Capítulo 1
Era un hermoso día de junio en la ciudad de Nueva York. El sol brillaba y no había ni una sola nube en el cielo. La temperatura era alta y la humedad resultaba pesada. Esto hacía que los trajes de diseñador se pegaran a los cuerpos de forma incómoda. El aire acondicionado se volvía cada vez más tentador.
Isabella Myers estaba sentada en un taburete tras el mostrador de su pequeña tienda, dibujando un lobo. Amaba el arte y le encantaba dibujar. Si hubiera sido por ella, habría estudiado arte en la universidad.
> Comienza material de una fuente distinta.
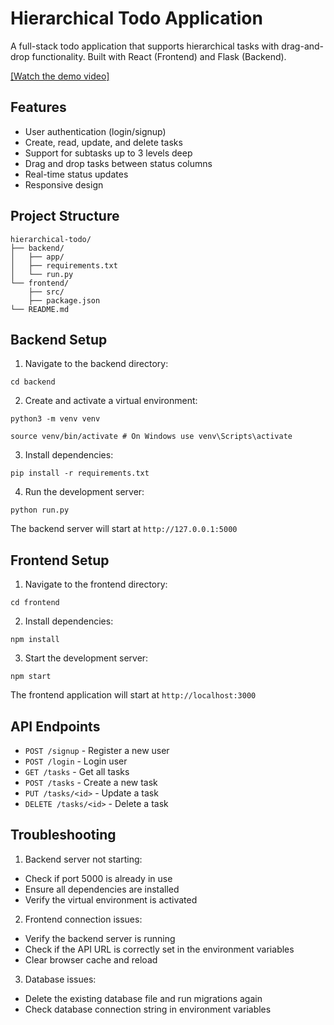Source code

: # Hierarchical Todo Application

A full-stack todo application that supports hierarchical tasks with drag-and-drop functionality. Built with React (Frontend) and Flask (Backend).

[[Watch the demo video]](https://www.loom.com/share/13ae507ad70f4c1b892a8353945a1d70?sid=4505d6fd-586a-4afe-a412-e78781528301)

## Features

-   User authentication (login/signup)
-   Create, read, update, and delete tasks
-   Support for subtasks up to 3 levels deep
-   Drag and drop tasks between status columns
-   Real-time status updates
-   Responsive design

## Project Structure

```
hierarchical-todo/
├── backend/
│   ├── app/
│   ├── requirements.txt
│   └── run.py
└── frontend/
    ├── src/
    ├── package.json
└── README.md
```

## Backend Setup

1. Navigate to the backend directory:

```
cd backend
```

2. Create and activate a virtual environment:

```
python3 -m venv venv
```

```
source venv/bin/activate # On Windows use venv\Scripts\activate
```

3. Install dependencies:

```
pip install -r requirements.txt
```

4. Run the development server:

```
python run.py
```

The backend server will start at `http://127.0.0.1:5000`

## Frontend Setup

1. Navigate to the frontend directory:

```
cd frontend
```

2. Install dependencies:

```
npm install
```

3. Start the development server:

```
npm start
```

The frontend application will start at `http://localhost:3000`

## API Endpoints

-   `POST /signup` - Register a new user
-   `POST /login` - Login user
-   `GET /tasks` - Get all tasks
-   `POST /tasks` - Create a new task
-   `PUT /tasks/<id>` - Update a task
-   `DELETE /tasks/<id>` - Delete a task

## Troubleshooting

1. Backend server not starting:

-   Check if port 5000 is already in use
-   Ensure all dependencies are installed
-   Verify the virtual environment is activated

2. Frontend connection issues:

-   Verify the backend server is running
-   Check if the API URL is correctly set in the environment variables
-   Clear browser cache and reload

3. Database issues:

-   Delete the existing database file and run migrations again
-   Check database connection string in environment variables
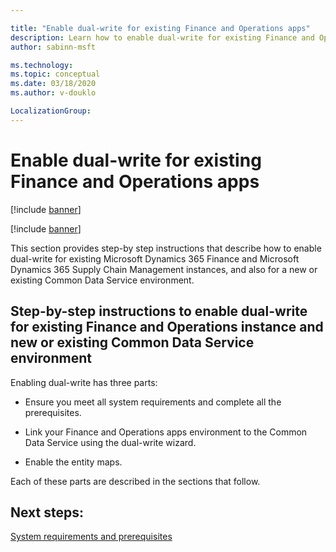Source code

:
 ```yaml
---

title: "Enable dual-write for existing Finance and Operations apps"
description: Learn how to enable dual-write for existing Finance and Operations apps instances, and also for a new or existing Common Data Service environment.
author: sabinn-msft

ms.technology: 
ms.topic: conceptual
ms.date: 03/18/2020
ms.author: v-douklo

LocalizationGroup: 
---
```


# Enable dual-write for existing Finance and Operations apps

[!include [banner](../../includes/banner.md)]

[!include [banner](../../includes/preview-banner.md)]

This section provides step-by step instructions that describe how to enable dual-write for existing Microsoft Dynamics 365 Finance and Microsoft Dynamics 365 Supply Chain Management instances, and also for a new or existing Common Data Service environment.

## Step-by-step instructions to enable dual-write for existing Finance and Operations instance and new or existing Common Data Service environment

Enabling dual-write has three parts:

* Ensure you meet all system requirements and complete all the prerequisites.

* Link your Finance and Operations apps environment to the Common Data Service using the dual-write wizard.

* Enable the entity maps.

Each of these parts are described in the sections that follow.

## Next steps:

[System requirements and prerequisites](requirements-and-prerequisites.md)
Sin embargo, sus padres nunca la animaron. En su lugar, querían que consiguiera un trabajo en la empresa de la manada. Bella no tenía ningún deseo de hacer eso.
Se habían opuesto a ella en cada oportunidad. La desanimaron para que no siguiera sus sueños. «Es un trabajo sin futuro», le decía su padre constantemente.
En un acto de rebeldía, decidió convertirse en tatuadora. Encontró a alguien con quien fue aprendiz durante un tiempo para aprender el oficio. Le encantó trabajar como aprendiz y a veces extrañaba esos días. Pero ahora ganaba mejor dinero en su propia tienda. También había aprendido a poner piercings y ofrecía ambos servicios.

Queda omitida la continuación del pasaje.